## What to produce
All lines before the one containing "0.5 * log2delta", plus that line itself, are to be printed exactly as they appear below.

____

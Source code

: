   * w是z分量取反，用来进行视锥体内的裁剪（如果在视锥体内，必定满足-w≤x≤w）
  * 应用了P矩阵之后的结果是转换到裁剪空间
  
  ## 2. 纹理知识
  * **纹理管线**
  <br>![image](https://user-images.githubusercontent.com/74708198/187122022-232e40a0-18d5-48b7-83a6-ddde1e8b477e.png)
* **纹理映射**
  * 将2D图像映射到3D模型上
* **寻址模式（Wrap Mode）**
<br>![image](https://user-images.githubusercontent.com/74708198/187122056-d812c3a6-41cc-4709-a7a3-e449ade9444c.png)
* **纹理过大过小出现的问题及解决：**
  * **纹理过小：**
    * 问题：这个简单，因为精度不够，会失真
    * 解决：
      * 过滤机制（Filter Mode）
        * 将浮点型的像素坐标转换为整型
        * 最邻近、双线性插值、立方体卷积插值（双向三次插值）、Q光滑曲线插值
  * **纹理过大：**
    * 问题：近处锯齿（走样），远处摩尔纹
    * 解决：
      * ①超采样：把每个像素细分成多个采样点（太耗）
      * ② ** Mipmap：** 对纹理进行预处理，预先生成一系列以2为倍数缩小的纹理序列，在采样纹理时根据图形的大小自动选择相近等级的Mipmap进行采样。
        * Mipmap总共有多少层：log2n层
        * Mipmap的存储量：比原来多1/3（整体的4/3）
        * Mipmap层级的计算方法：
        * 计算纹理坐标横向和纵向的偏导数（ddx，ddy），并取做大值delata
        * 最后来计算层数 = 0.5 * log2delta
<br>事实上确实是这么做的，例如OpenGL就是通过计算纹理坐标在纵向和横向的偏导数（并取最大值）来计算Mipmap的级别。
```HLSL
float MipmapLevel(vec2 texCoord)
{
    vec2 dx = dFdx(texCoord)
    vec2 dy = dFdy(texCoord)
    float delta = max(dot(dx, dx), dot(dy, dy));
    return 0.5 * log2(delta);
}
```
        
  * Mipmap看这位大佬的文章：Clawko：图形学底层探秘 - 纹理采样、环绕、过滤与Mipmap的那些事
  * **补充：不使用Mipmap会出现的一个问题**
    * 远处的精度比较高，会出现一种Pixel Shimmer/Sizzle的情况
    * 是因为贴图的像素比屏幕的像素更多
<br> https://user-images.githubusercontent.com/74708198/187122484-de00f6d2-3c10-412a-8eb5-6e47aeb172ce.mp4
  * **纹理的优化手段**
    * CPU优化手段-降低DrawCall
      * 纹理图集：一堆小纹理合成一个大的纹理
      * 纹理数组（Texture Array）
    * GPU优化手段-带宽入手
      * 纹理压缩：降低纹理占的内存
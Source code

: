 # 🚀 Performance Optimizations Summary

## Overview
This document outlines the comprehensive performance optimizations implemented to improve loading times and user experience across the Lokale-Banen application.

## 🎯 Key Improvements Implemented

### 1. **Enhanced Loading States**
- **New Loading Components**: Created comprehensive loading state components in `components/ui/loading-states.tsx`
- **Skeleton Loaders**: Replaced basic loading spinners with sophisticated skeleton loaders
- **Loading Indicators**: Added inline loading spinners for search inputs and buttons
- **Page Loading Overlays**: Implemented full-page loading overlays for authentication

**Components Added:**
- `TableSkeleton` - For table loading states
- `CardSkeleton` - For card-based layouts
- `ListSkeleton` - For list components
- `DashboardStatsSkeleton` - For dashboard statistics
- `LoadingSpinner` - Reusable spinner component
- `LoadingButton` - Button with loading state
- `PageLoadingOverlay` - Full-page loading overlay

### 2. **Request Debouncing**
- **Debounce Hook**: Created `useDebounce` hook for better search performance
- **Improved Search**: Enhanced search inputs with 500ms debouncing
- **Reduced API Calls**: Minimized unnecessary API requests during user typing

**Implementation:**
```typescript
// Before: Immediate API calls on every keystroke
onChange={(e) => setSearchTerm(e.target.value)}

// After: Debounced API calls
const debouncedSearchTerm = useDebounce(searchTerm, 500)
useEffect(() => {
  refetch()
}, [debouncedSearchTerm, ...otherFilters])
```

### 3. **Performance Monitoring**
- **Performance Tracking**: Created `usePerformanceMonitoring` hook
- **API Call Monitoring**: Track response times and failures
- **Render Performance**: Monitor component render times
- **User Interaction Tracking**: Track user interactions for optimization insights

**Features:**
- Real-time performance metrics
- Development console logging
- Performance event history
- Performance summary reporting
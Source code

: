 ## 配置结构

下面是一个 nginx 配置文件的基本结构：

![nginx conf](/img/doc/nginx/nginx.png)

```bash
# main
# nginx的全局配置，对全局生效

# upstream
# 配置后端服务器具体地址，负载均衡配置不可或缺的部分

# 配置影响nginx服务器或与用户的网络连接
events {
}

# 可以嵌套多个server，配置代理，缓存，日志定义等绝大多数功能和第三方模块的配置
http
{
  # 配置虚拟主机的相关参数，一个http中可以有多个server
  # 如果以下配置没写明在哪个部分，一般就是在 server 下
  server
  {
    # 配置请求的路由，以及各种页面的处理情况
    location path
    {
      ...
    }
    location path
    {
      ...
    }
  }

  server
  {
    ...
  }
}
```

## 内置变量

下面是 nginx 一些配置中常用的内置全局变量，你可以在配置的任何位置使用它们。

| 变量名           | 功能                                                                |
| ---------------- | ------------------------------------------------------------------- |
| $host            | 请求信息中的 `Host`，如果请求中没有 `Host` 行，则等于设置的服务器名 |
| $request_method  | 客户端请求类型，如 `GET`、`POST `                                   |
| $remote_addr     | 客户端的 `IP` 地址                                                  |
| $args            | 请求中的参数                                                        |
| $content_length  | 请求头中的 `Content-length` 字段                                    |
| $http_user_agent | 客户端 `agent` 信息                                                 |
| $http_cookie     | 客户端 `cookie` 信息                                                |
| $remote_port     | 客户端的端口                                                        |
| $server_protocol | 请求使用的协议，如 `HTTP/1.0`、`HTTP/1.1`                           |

____

## Answer below
Source code

:   * w是z分量取反，用来进行视锥体内的裁剪（如果在视锥体内，必定满足-w≤x≤w）
  * 应用了P矩阵之后的结果是转换到裁剪空间
  
  ## 2. 纹理知识
  * **纹理管线**
  <br>![image](https://user-images.githubusercontent.com/74708198/187122022-232e40a0-18d5-48b7-83a6-ddde1e8b477e.png)
* **纹理映射**
  * 将2D图像映射到3D模型上
* **寻址模式（Wrap Mode）**
<br>![image](https://user-images.githubusercontent.com/74708198/187122056-d812c3a6-41cc-4709-a7a3-e449ade9444c.png)
* **纹理过大过小出现的问题及解决：**
  * **纹理过小：**
    * 问题：这个简单，因为精度不够，会失真
    * 解决：
      * 过滤机制（Filter Mode）
        * 将浮点型的像素坐标转换为整型
        * 最邻近、双线性插值、立方体卷积插值（双向三次插值）、Q光滑曲线插值
  * **纹理过大：**
    * 问题：近处锯齿（走样），远处摩尔纹
    * 解决：
      * ①超采样：把每个像素细分成多个采样点（太耗）
      * ② ** Mipmap：** 对纹理进行预处理，预先生成一系列以2为倍数缩小的纹理序列，在采样纹理时根据图形的大小自动选择相近等级的Mipmap进行采样。
        * Mipmap总共有多少层：log2n层
        * Mipmap的存储量：比原来多1/3（整体的4/3）
        * Mipmap层级的计算方法：
        * 计算纹理坐标横向和纵向的偏导数（ddx，ddy），并取做大值delata
        * 最后来计算层数 = 0.5 * log2delta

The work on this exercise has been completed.